The Green Hope  is a 2000 Hong Kong television drama produced by TVB under producer Tsang Kan-cheong and starring Bowie Lam, Stephen Fung, Yoyo Mung, Joey Yung, Melissa Ng and Cathy Tsui.

Synopsis
In a cold Christmas in 1996, the workaholic Fong Kin-choi (Lau Dan) has been sick in bed. His dying wish is to find his youngest son Ka-him (Stephen Fung), who lived with his mother due to the divorce 12 years ago. After 12 years, Kin-choi's oldest son, Ka-fai (Bowie Lam), found out that his younger brother suffers from mental illness due to their mother, Wong Yuen-fan (Mary Hon) being drug abuser and forcing Ka-him to do illegal things since young age.
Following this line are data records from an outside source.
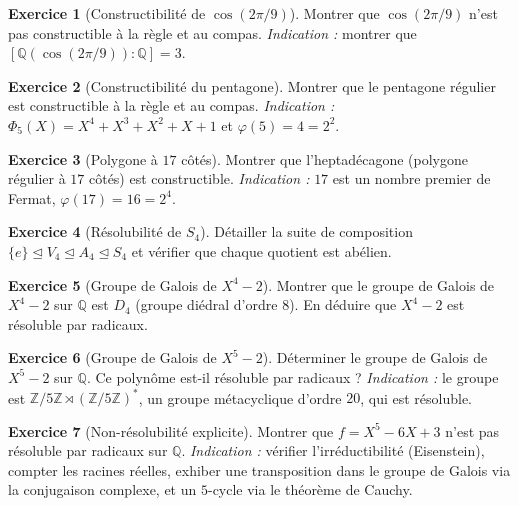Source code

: \documentclass[12pt,a4paper,openany]{book}
\theoremstyle{definition}
\newtheorem{exercice}{Exercice}[chapter]
\newcommand{\Z}{\mathbb{Z}}
\newcommand{\Q}{\mathbb{Q}}
\begin{document}
\begin{exercice}[Constructibilité de $\cos(2\pi/9)$]\label{exo:cos-2pi-9}
Montrer que $\cos(2\pi/9)$ n'est pas constructible à la règle et au compas.
\emph{Indication :} montrer que $[\Q(\cos(2\pi/9)):\Q] = 3$.
\end{exercice}

\begin{exercice}[Constructibilité du pentagone]\label{exo:pentagone}
Montrer que le pentagone régulier est constructible à la règle et au compas.
\emph{Indication :} $\Phi_5(X) = X^4 + X^3 + X^2 + X + 1$ et
$\varphi(5) = 4 = 2^2$.
\end{exercice}

\begin{exercice}[Polygone à $17$ côtés]\label{exo:heptadecagone}
Montrer que l'heptadécagone (polygone régulier à $17$ côtés) est constructible.
\emph{Indication :} $17$ est un nombre premier de Fermat, $\varphi(17) = 16 = 2^4$.
\end{exercice}

\begin{exercice}[Résolubilit\'e de $S_4$]\label{exo:resolubilite-S4}
Détailler la suite de composition
$\{e\} \trianglelefteq V_4 \trianglelefteq A_4 \trianglelefteq S_4$
et vérifier que chaque quotient est abélien.
\end{exercice}

\begin{exercice}[Groupe de Galois de $X^4 - 2$]\label{exo:galois-X4-2}
Montrer que le groupe de Galois de $X^4 - 2$ sur $\Q$ est $D_4$ (groupe
diédral d'ordre $8$). En déduire que $X^4 - 2$ est résoluble par radicaux.
\end{exercice}

\begin{exercice}[Groupe de Galois de $X^5 - 2$]\label{exo:galois-X5-2}
Déterminer le groupe de Galois de $X^5 - 2$ sur $\Q$. Ce polynôme est-il
résoluble par radicaux ?
\emph{Indication :} le groupe est $\Z/5\Z \rtimes (\Z/5\Z)^*$, un groupe
métacyclique d'ordre $20$, qui est résoluble.
\end{exercice}

\begin{exercice}[Non-résolubilit\'e explicite]\label{exo:non-resolubilite}
Montrer que $f = X^5 - 6X + 3$ n'est pas résoluble par radicaux sur $\Q$.
\emph{Indication :} vérifier l'irréductibilité (Eisenstein), compter les
racines réelles, exhiber une transposition dans le groupe de Galois via la
conjugaison complexe, et un $5$-cycle via le théorème de Cauchy.
\end{exercice}
\end{document}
After his father died, Ka-fai took Ka-him in and helped him get back on his track as living as a normal person. Ka-fai notices his brother is a gifted musician, but his talent is hidden for years. With the help of Ka-fai, Ka-him's talent shows off and becomes a famous pianist, recognized by other people. It proves that although he's a minor mentally ill patient, he can still live a normal life and being successful just like others.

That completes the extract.